<<<<

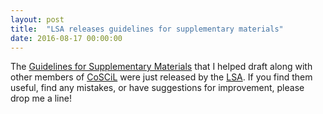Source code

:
 ```yaml
---
layout: post
title:  "LSA releases guidelines for supplementary materials"
date: 2016-08-17 00:00:00
---
```

The [Guidelines for Supplementary Materials](http://www.linguisticsociety.org/sites/default/files/Supplemental%20Materials%20Guide%20for%20LSA%20Pubs.pdf) that I helped draft along with other members of [CoSCiL](http://www.linguisticsociety.org/committee/committee-scholarly-communication-linguistics-coscil) were just released by the [LSA](http://www.linguisticsociety.org/).<!--more--> If you find them useful, find any mistakes, or have suggestions for improvement, please drop me a line!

>>>>

# WHAT THE TASK REQUIRES
Could every entry above be printed again exactly, images excluded?

# ANSWER
Source code

:
 ```yaml
---
layout: post
title:  "LSA releases guidelines for supplementary materials"
date: 2016-08-17 00:00:00
---
```

The [Guidelines for Supplementary Materials](http://www.linguisticsociety.org/sites/default/files/Supplemental%20Materials%20Guide%20for%20LSA%20Pubs.pdf) that I helped draft along with other members of [CoSCiL](http://www.linguisticsociety.org/committee/committee-scholarly-communication-linguistics-coscil) were just released by the [LSA](http://www.linguisticsociety.org/).<!--more--> If you find them useful, find any mistakes, or have suggestions for improvement, please drop me a line!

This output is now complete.